Return a copy of every line in the records that includes the word "messages".

** GIVEN RECORDS follows **

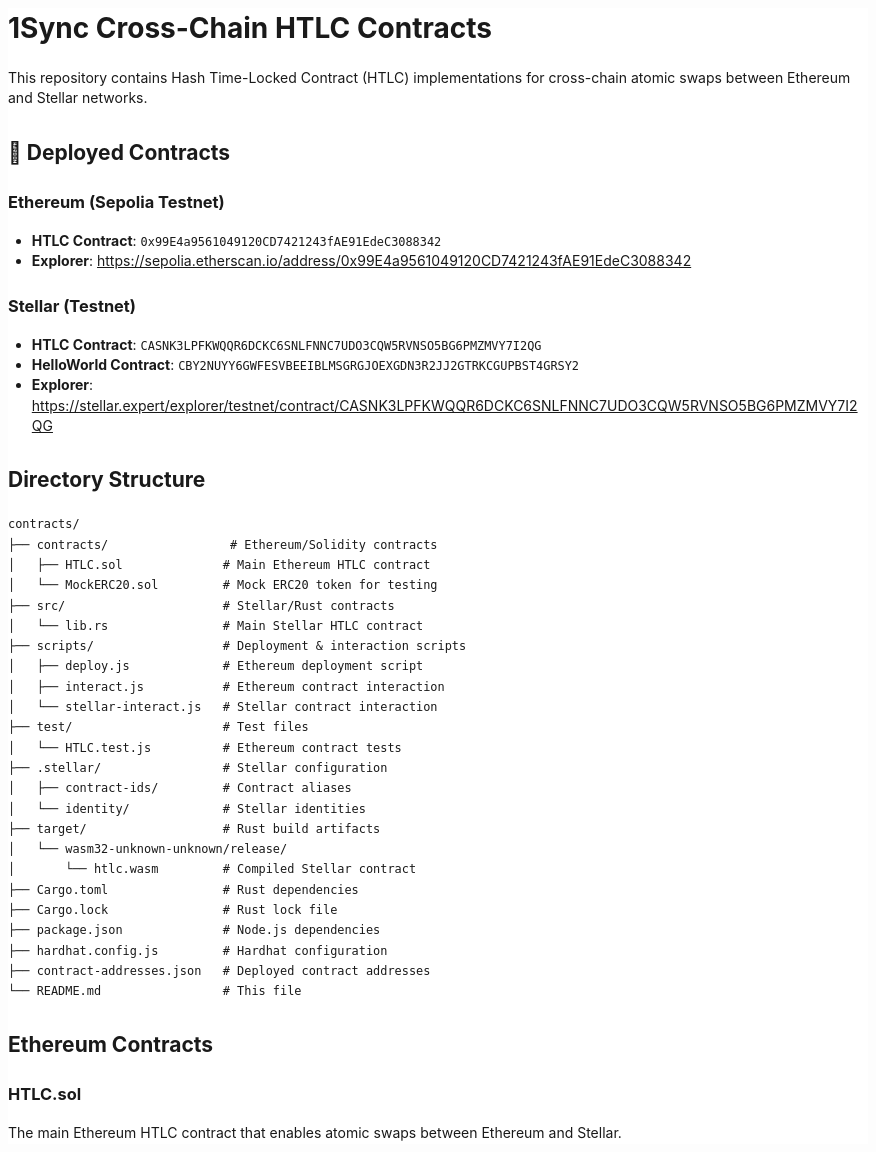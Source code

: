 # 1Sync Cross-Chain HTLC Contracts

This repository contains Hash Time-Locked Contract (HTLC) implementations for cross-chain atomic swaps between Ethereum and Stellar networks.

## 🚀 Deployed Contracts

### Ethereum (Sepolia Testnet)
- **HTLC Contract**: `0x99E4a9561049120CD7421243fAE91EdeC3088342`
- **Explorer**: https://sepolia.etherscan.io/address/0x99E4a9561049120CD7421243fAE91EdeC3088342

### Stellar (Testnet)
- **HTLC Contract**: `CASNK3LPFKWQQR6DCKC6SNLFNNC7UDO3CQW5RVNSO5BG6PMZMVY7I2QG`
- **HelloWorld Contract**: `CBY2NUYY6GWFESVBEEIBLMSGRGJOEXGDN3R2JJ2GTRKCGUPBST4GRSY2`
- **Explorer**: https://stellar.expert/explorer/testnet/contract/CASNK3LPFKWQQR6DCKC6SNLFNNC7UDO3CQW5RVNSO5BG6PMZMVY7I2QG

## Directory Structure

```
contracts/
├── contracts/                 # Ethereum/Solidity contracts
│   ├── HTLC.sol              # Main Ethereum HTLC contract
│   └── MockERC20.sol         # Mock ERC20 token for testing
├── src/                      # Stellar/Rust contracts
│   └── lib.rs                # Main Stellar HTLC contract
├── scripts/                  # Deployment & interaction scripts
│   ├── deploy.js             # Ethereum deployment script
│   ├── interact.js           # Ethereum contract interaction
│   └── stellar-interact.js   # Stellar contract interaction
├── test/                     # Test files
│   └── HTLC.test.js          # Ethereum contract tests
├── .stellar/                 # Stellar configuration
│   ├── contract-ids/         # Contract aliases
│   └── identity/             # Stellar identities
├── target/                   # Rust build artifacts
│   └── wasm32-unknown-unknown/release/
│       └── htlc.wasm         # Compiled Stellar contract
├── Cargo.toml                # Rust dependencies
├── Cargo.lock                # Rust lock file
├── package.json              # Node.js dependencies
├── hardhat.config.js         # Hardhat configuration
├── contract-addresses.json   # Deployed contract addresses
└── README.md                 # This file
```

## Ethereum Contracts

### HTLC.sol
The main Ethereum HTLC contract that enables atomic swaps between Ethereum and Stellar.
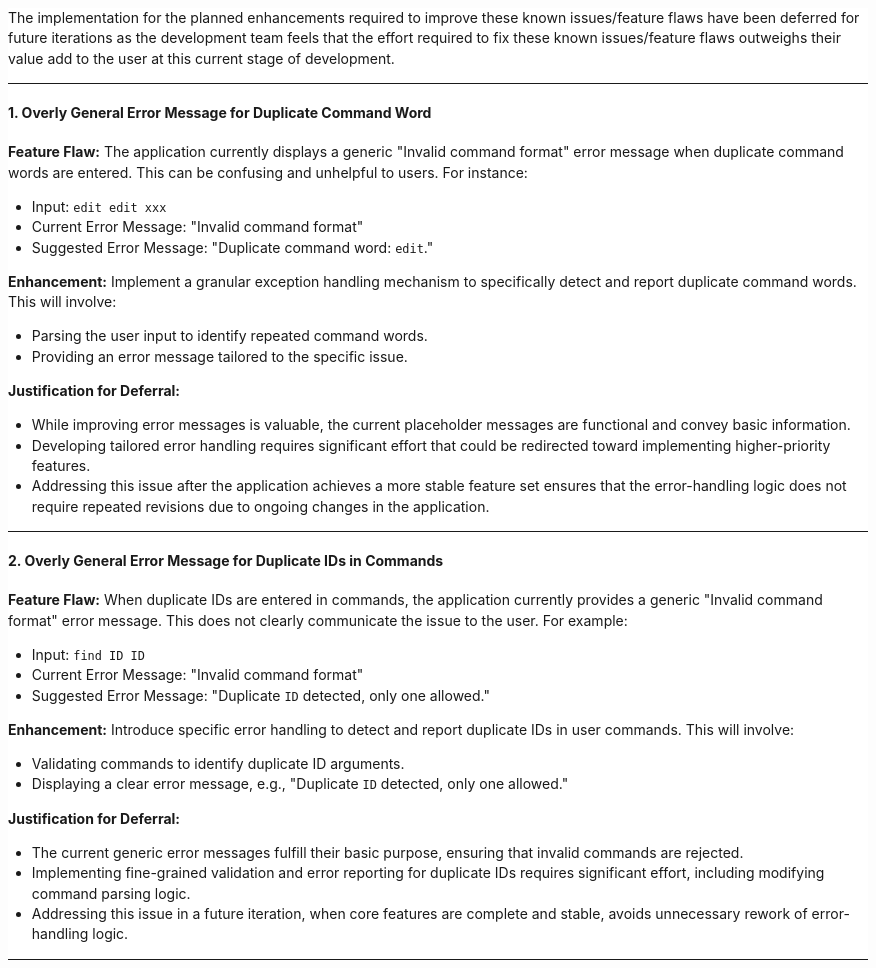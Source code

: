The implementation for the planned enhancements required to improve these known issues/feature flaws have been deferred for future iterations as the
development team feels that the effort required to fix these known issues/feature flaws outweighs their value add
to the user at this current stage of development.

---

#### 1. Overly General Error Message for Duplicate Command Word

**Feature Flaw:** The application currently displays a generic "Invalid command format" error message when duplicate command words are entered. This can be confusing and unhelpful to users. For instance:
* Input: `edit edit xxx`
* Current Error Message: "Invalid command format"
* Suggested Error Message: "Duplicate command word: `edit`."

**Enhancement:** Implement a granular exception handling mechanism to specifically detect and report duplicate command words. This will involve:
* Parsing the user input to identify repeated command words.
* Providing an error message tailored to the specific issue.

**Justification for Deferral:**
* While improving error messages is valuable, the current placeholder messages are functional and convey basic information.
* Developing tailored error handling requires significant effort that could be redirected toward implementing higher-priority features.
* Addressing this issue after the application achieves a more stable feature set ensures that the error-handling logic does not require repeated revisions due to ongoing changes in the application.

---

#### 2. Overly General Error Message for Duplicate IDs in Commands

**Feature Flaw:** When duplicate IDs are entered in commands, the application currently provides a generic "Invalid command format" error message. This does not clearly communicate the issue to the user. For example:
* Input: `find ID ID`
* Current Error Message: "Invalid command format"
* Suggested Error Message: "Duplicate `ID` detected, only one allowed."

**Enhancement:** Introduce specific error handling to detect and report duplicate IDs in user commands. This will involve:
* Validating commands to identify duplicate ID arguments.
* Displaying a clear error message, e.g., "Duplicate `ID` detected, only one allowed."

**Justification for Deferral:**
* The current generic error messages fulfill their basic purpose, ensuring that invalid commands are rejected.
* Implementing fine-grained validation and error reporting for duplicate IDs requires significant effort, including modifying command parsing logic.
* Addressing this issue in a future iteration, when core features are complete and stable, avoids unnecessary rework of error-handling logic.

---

** End of GIVEN RECORDS **

# EXERCISE SOLUTION:
* While improving error messages is valuable, the current placeholder messages are functional and convey basic information.
* The current generic error messages fulfill their basic purpose, ensuring that invalid commands are rejected.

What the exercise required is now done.